Carson High senior Colter Thomas looked sheepish standing in front of a room full of seniors.
His left hand in a cast as a result of a ski accident in January, Thomas, 17, asked the eager audience if they wanted to hear one more song.
The only response was a round of applause.
Grimacing, the amateur musician sat down once more at the piano bench of the common room at Sierra Place in North Carson, he heaved a sigh, shook some life into his right hand (the good one) while resting his left on the keyboard.
"This is something I wrote," he said. "It doesn't have a name yet."
Thomas' good hand then danced across seemingly all 88 keys; with each deft keystroke, smiles appeared across the faces of his dozen-strong audience.
He stood to receive the audience approval for his encore, and, more rapturous applause.
And then, a voice from one of the audience: "I think this proves what I always say," said Sierra Place resident Margot Author. "I play the piano, and I love music. I lived all around the world - my husband was an Army colonel, we lived all over the world. Whether it was Paris or Japan, they listened to the same Beethoven, the same Mozart.
"It doesn't matter where you are - even on the moon, though I've never been there - music is the universal language."

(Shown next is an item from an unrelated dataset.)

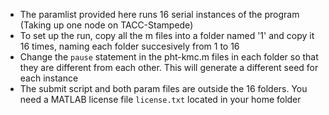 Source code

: * The paramlist provided here runs 16 serial instances of the program (Taking up one node on TACC-Stampede)
* To set up the run, copy all the m files into a folder named '1' and copy it 16 times, naming each folder succesively from 1 to 16
* Change the `pause` statement in the pht-kmc.m files in each folder so that they are different from each other. This will generate a different seed for each instance 
* The submit script and both param files are outside the 16 folders. You need a MATLAB license file `license.txt` located in your home folder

And, like all languages, music's prose must be passed on to prosper. So, it was a natural for Thomas to want to complete his senior project as mentor, instead of pupil.

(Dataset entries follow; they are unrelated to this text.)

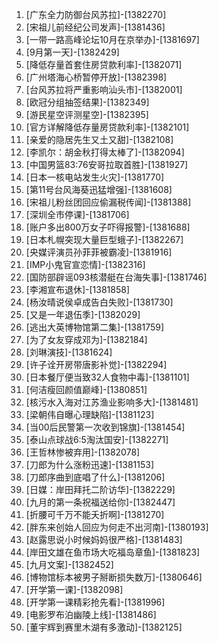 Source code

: 
1. [广东全力防御台风苏拉]-[1382270]
1. [宋祖儿前经纪公司发声]-[1381436]
1. [一带一路高峰论坛10月在京举办]-[1381697]
1. [9月第一天]-[1382429]
1. [降低存量首套住房贷款利率]-[1382071]
1. [广州塔海心桥暂停开放]-[1382398]
1. [台风苏拉将严重影响汕头市]-[1382001]
1. [欧冠分组抽签结果]-[1382349]
1. [游民星空评测星空]-[1382395]
1. [官方详解降低存量房贷款利率]-[1382101]
1. [亲爱的隐居先生又土又甜]-[1382108]
1. [李凯尔：胡金秋打得太棒了]-[1382094]
1. [中国男篮83:76安哥拉取首胜]-[1381927]
1. [日本一核电站发生火灾]-[1381770]
1. [第11号台风海葵迅猛增强]-[1381608]
1. [宋祖儿粉丝团回应偷漏税传闻]-[1381388]
1. [深圳全市停课]-[1381706]
1. [账户多出800万女子吓得报警]-[1381688]
1. [日本札幌突现大量巨型蛾子]-[1382267]
1. [央媒评演员孙菲菲被霸凌]-[1381916]
1. [IMP小鬼官宣恋情]-[1382316]
1. [国防部辟谣093核潜艇在台海失事]-[1381746]
1. [李湘宣布退休]-[1381858]
1. [杨汝晴说侯卓成告白失败]-[1381730]
1. [又是一年退伍季]-[1382029]
1. [逃出大英博物馆第二集]-[1381759]
1. [为了女友穿成邓为]-[1382184]
1. [刘琳演技]-[1381624]
1. [许子诠开房带唐影补觉]-[1382294]
1. [日本餐厅便当致32人食物中毒]-[1381101]
1. [何洁瘦回颜值巅峰]-[1380851]
1. [核污水入海对江苏渔业影响多大]-[1381481]
1. [梁朝伟自曝心理缺陷]-[1381123]
1. [当00后民警第一次收到锦旗]-[1381454]
1. [泰山点球战6:5淘汰国安]-[1382271]
1. [王哲林惨被弃用]-[1382078]
1. [刀郎为什么涨粉迅速]-[1381153]
1. [刀郎序曲到底唱了什么]-[1381206]
1. [日媒：岸田拜托二阶访华]-[1382229]
1. [九月的第一条祝福送给你]-[1382447]
1. [折腰可千万不能夭折啊]-[1381270]
1. [胖东来创始人回应为何走不出河南]-[1380193]
1. [赵露思说小时候妈妈很严格]-[1381483]
1. [岸田文雄在鱼市场大吃福岛章鱼]-[1381823]
1. [九月文案]-[1382452]
1. [博物馆标本被男子掰断损失数万]-[1380646]
1. [开学第一课]-[1382098]
1. [开学第一课精彩抢先看]-[1381996]
1. [电影罗布泊幽陵上线]-[1381486]
1. [董宇辉到赛里木湖有多激动]-[1382125]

One of his charges, Seeliger School third grader, Rebecca Ostrander, 9, took up the piano for the first time last Nov. 7.
Sunday, just two and a half months after she first touched the ivories, Rebecca performed a half-dozen songs in front of seniors at Sierra Place and Eagle Valley Convalescent Center.

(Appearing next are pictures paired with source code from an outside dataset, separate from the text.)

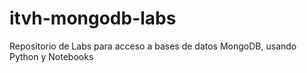 # itvh-mongodb-labs
Repositorio de Labs para acceso a bases de datos MongoDB, usando Python y Notebooks
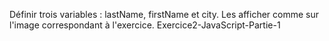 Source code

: Définir trois variables : lastName, firstName et city. Les afficher comme sur l'image correspondant à l'exercice.
Exercice2-JavaScript-Partie-1

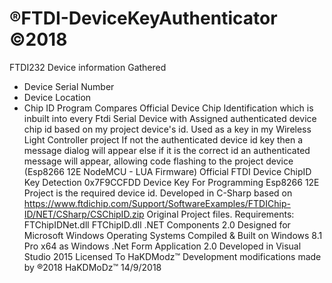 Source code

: # ®FTDI-DeviceKeyAuthenticator ©2018
FTDI232 Device information Gathered
* Device Serial Number
* Device Location
* Chip ID
Program Compares Official Device Chip Identification which is inbuilt into every Ftdi Serial Device
with Assigned authenticated device chip id based on my project device's id. Used as a key in my Wireless Light Controller project
If not the authenticated device id key then a message dialog will appear else if it is the correct id an authenticated
message will appear, allowing code flashing to the project device (Esp8266 12E NodeMCU - LUA Firmware)
Official FTDI Device ChipID Key Detection 0x7F9CCFDD Device Key For Programming Esp8266 12E Project is the required device id.
Developed in C-Sharp based on https://www.ftdichip.com/Support/SoftwareExamples/FTDIChip-ID/NET/CSharp/CSChipID.zip Original Project files.
Requirements:
  FTChipIDNet.dll
  FTChipID.dll
  .NET Components 2.0
Designed for Microsoft Windows Operating Systems
Compiled & Built on Windows 8.1 Pro x64 as Windows .Net Form Application 2.0
Developed in Visual Studio 2015
Licensed To HaKDModz™ Development modifications made by ®2018 HaKDMoDz™ 14/9/2018
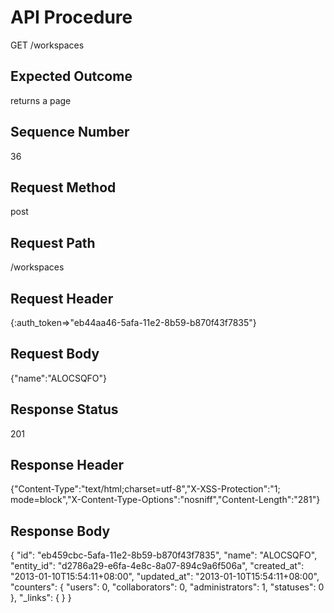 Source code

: # API Procedure
GET /workspaces
## Expected Outcome
returns a page
## Sequence Number
36
## Request Method
post
## Request Path
/workspaces
## Request Header
{:auth_token=>"eb44aa46-5afa-11e2-8b59-b870f43f7835"}
## Request Body
{"name":"ALOCSQFO"}

## Response Status
201
## Response Header
{"Content-Type":"text/html;charset=utf-8","X-XSS-Protection":"1; mode=block","X-Content-Type-Options":"nosniff","Content-Length":"281"}

## Response Body
{
  "id": "eb459cbc-5afa-11e2-8b59-b870f43f7835",
  "name": "ALOCSQFO",
  "entity_id": "d2786a29-e6fa-4e8c-8a07-894c9a6f506a",
  "created_at": "2013-01-10T15:54:11+08:00",
  "updated_at": "2013-01-10T15:54:11+08:00",
  "counters": {
    "users": 0,
    "collaborators": 0,
    "administrators": 1,
    "statuses": 0
  },
  "_links": {
  }
}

After her recital, Rebecca was subdued but proud of her accomplishment.
"The best part about learning to play?" she said. "I don't know, all of it was just fun."
Parents Chris and Mary Jane Ostrander were onhand to enjoy their daughters' first recital.
"Neither of us are very musical people," Mary Jane said. "So, when she begged us to do this - we said 'sure, we'll support you,' and here we are. We're just really proud of her dedication.
"And (Thomas) is a pretty incredible teacher."
Colter's unassuming nature carried over to his recollection of his first teaching experience.
"I've got to say I had good students," he said. "I mean, teaching is a lot harder than sitting down and learning. You really have to be aware of how you're teaching and what they respond to."
Did teaching improve his playing?
"For sure," Thomas said "It made me get back to the fundamentals."
It was three generations of teacher-students Sunday, as Thomas' first music teacher, Mary Law of Seeliger Elementary, was onhand with her children, twins Kerstin and Karsen, 7, performing "Oh Susanna" on the fiddle.
"Colter was one of my best students," Law said. "When he approached me to help mentor him for this project - I couldn't refuse.
"Now I think he has a little bit of understanding of what it takes."